(Beginning of INPUT FOR THIS TASK)

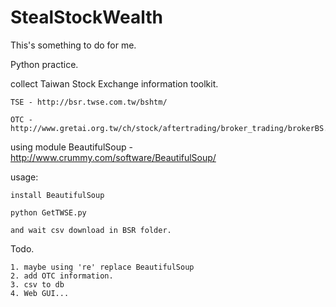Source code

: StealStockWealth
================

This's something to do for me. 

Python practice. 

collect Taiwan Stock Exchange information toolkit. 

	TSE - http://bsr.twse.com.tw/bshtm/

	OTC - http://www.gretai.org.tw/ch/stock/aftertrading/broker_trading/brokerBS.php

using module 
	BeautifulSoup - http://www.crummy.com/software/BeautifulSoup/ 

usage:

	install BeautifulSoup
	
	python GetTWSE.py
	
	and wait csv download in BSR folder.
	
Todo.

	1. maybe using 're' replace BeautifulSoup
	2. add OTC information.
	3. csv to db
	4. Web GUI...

(End of INPUT FOR THIS TASK)

WHAT IS NEEDED:
For the word "information", how many lines in the records above contain it? Answer with the number and nothing else.

EXERCISE SOLUTION:
2